> _About this task_
Restate the entries word for word, omitting nothing.

> _Supplied entries_
━━━━━━━━━━
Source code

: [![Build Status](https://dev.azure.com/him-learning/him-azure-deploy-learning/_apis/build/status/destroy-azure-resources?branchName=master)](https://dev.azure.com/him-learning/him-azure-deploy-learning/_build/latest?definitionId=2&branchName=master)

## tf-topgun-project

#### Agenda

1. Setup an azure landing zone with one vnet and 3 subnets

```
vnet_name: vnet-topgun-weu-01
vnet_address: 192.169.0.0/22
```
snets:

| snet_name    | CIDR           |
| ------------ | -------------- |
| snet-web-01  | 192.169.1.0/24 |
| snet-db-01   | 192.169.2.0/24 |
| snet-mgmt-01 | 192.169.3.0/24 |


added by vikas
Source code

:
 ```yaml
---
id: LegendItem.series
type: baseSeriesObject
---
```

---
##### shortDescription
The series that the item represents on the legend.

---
━━━━━━━━━━
> _Task output_
Source code

: [![Build Status](https://dev.azure.com/him-learning/him-azure-deploy-learning/_apis/build/status/destroy-azure-resources?branchName=master)](https://dev.azure.com/him-learning/him-azure-deploy-learning/_build/latest?definitionId=2&branchName=master)

## tf-topgun-project

#### Agenda

1. Setup an azure landing zone with one vnet and 3 subnets

```
vnet_name: vnet-topgun-weu-01
vnet_address: 192.169.0.0/22
```
snets:

| snet_name    | CIDR           |
| ------------ | -------------- |
| snet-web-01  | 192.169.1.0/24 |
| snet-db-01   | 192.169.2.0/24 |
| snet-mgmt-01 | 192.169.3.0/24 |


added by vikas
Source code

:
 ```yaml
---
id: LegendItem.series
type: baseSeriesObject
---
```

---
##### shortDescription
The series that the item represents on the legend.

---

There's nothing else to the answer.